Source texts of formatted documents
· · · ·
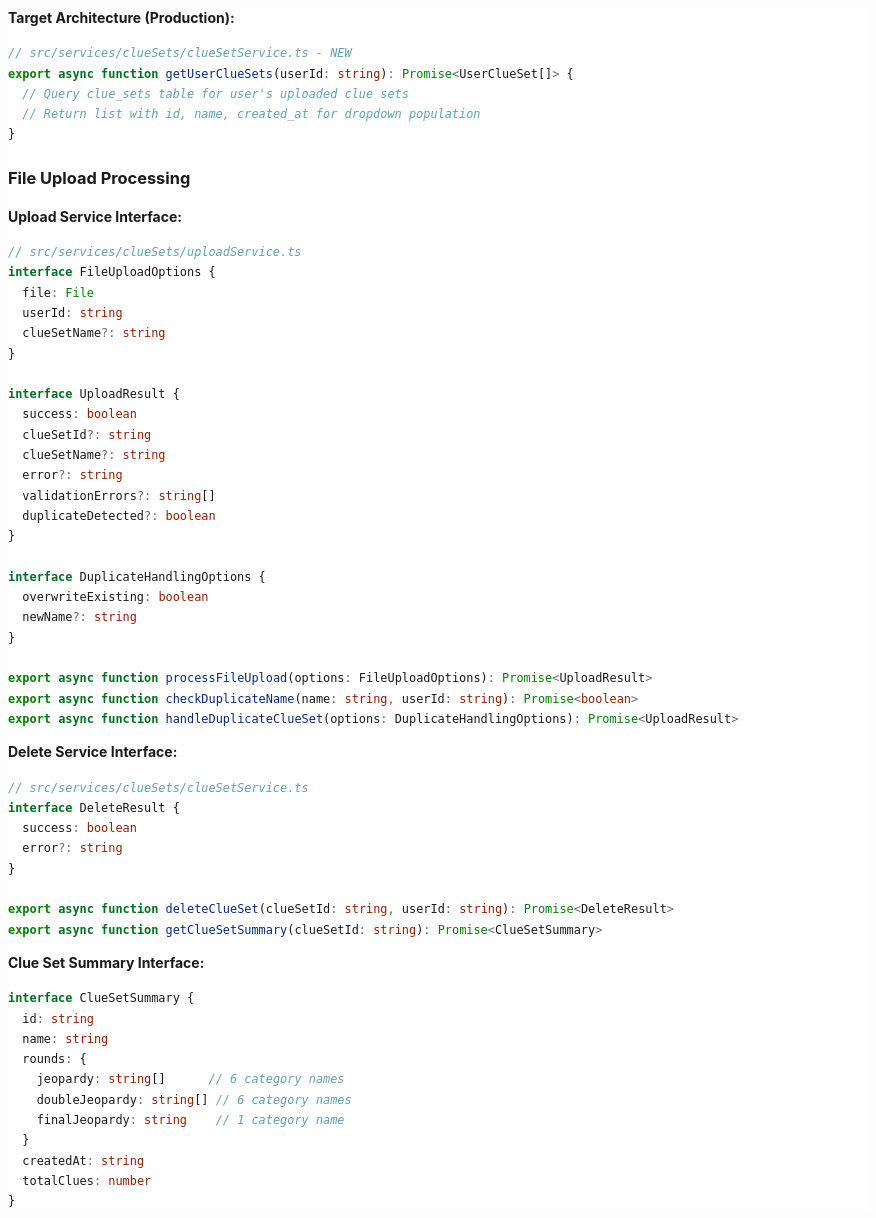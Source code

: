 **Target Architecture (Production):**
```typescript
// src/services/clueSets/clueSetService.ts - NEW
export async function getUserClueSets(userId: string): Promise<UserClueSet[]> {
  // Query clue_sets table for user's uploaded clue sets
  // Return list with id, name, created_at for dropdown population
}
```

### File Upload Processing

**Upload Service Interface:**
```typescript
// src/services/clueSets/uploadService.ts
interface FileUploadOptions {
  file: File
  userId: string
  clueSetName?: string
}

interface UploadResult {
  success: boolean
  clueSetId?: string
  clueSetName?: string
  error?: string
  validationErrors?: string[]
  duplicateDetected?: boolean
}

interface DuplicateHandlingOptions {
  overwriteExisting: boolean
  newName?: string
}

export async function processFileUpload(options: FileUploadOptions): Promise<UploadResult>
export async function checkDuplicateName(name: string, userId: string): Promise<boolean>
export async function handleDuplicateClueSet(options: DuplicateHandlingOptions): Promise<UploadResult>
```

**Delete Service Interface:**
```typescript
// src/services/clueSets/clueSetService.ts
interface DeleteResult {
  success: boolean
  error?: string
}

export async function deleteClueSet(clueSetId: string, userId: string): Promise<DeleteResult>
export async function getClueSetSummary(clueSetId: string): Promise<ClueSetSummary>
```

**Clue Set Summary Interface:**
```typescript
interface ClueSetSummary {
  id: string
  name: string
  rounds: {
    jeopardy: string[]      // 6 category names
    doubleJeopardy: string[] // 6 category names
    finalJeopardy: string    // 1 category name
  }
  createdAt: string
  totalClues: number
}
```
· · · ·
Task:
In the entries above, find the line that contains "### File Upload Processing", then repeat exactly every line from the first one through that line, with no pictures.

Answer for the task:
Source code

: **Target Architecture (Production):**
```typescript
// src/services/clueSets/clueSetService.ts - NEW
export async function getUserClueSets(userId: string): Promise<UserClueSet[]> {
  // Query clue_sets table for user's uploaded clue sets
  // Return list with id, name, created_at for dropdown population
}
```

### File Upload Processing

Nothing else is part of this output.